• [INSTRUCTIONS FOR THE TASK] Go through the listing beneath this task and return every line that carries the string "tali".

• [INPUT DATA]
════════════════════

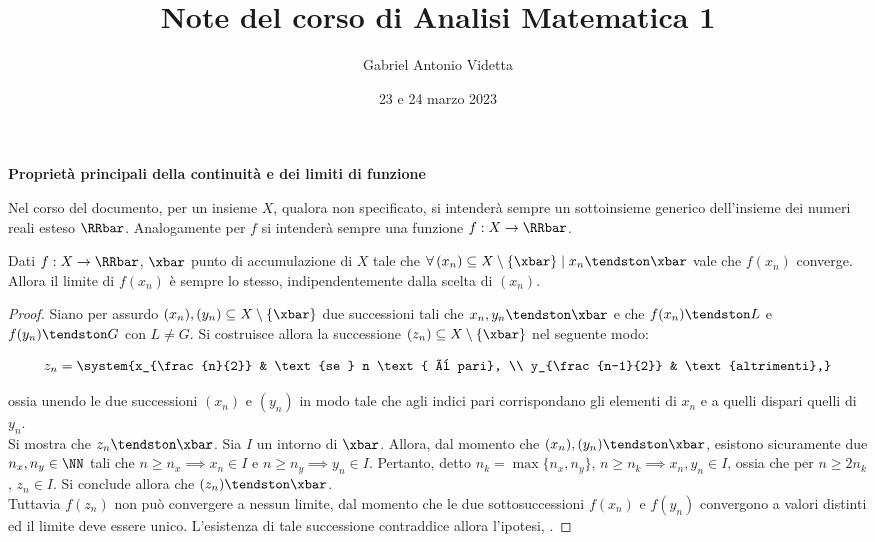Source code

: \documentclass[11pt]{article}
\title{\textbf{Note del corso di Analisi Matematica 1}}
\author{Gabriel Antonio Videtta}
\date{23 e 24 marzo 2023}
\begin{document}
	
	\maketitle
	
	\begin{center}
		\Large \textbf{Proprietà principali della continuità e dei limiti di funzione}
	\end{center}
	
	\begin{note} Nel corso del documento, per un insieme $X$, qualora non
		specificato, si intenderà sempre un sottoinsieme generico dell'insieme
		dei numeri reali esteso $\RRbar$. Analogamente per $f$ si intenderà
		sempre una funzione $f : X \to \RRbar$.
	\end{note}
	
	\begin{proposition}
		Dati $f : X \to \RRbar$, $\xbar$ punto di accumulazione di $X$
		tale che $\forall \, (x_n) \subseteq X \setminus \{\xbar\} \mid x_n \tendston \xbar$ vale che
		$f(x_n)$ converge. Allora il limite di $f(x_n)$ è sempre lo stesso, indipendentemente
		dalla scelta di $(x_n)$.
	\end{proposition}

	\begin{proof}
		Siano per assurdo $(x_n), (y_n) \subseteq X \setminus \{\xbar\}$ due successioni tali che
		$x_n, y_n \tendston \xbar$ e che $f(x_n) \tendston L$ e $f(y_n) \tendston G$ con $L \neq G$. Si
		costruisce allora la successione $(z_n) \subseteq X \setminus \{\xbar\}$ nel seguente modo:
		
		\[ z_n = \system{x_{\frac{n}{2}} & \text{se } n \text{ è pari}, \\ y_{\frac{n-1}{2}} & \text{altrimenti},} \]
		
		\vskip 0.05in
		
		ossia unendo le due successioni $(x_n)$ e $(y_n)$ in modo tale che agli indici pari corrispondano gli
		elementi di $x_n$ e a quelli dispari quelli di $y_n$. \\
		
		Si mostra che $z_n \tendston \xbar$. Sia $I$ un intorno di $\xbar$. Allora, dal momento che
		$(x_n), (y_n) \tendston \xbar$, esistono sicuramente due
		$n_x, n_y \in \NN$ tali che $n \geq n_x \implies x_n \in I$ e $n \geq n_y \implies y_n \in I$. Pertanto,
		detto $n_k = \max\{n_x, n_y\}$, $n \geq n_k \implies x_n, y_n \in I$, ossia che per $n \geq 2 n_k$,
		$z_n \in I$. Si conclude allora che $(z_n) \tendston \xbar$. \\
		
		Tuttavia $f(z_n)$ non può convergere a nessun limite, dal momento che le due sottosuccessioni
		$f(x_n)$ e $f(y_n)$ convergono a valori distinti ed il limite deve essere unico. L'esistenza di
		tale successione contraddice allora l'ipotesi, \Lightning.
	\end{proof}
\end{document}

════════════════════

• [RESPONSE TO THIS TASK]
		Siano per assurdo $(x_n), (y_n) \subseteq X \setminus \{\xbar\}$ due successioni tali che
		$n_x, n_y \in \NN$ tali che $n \geq n_x \implies x_n \in I$ e $n \geq n_y \implies y_n \in I$. Pertanto,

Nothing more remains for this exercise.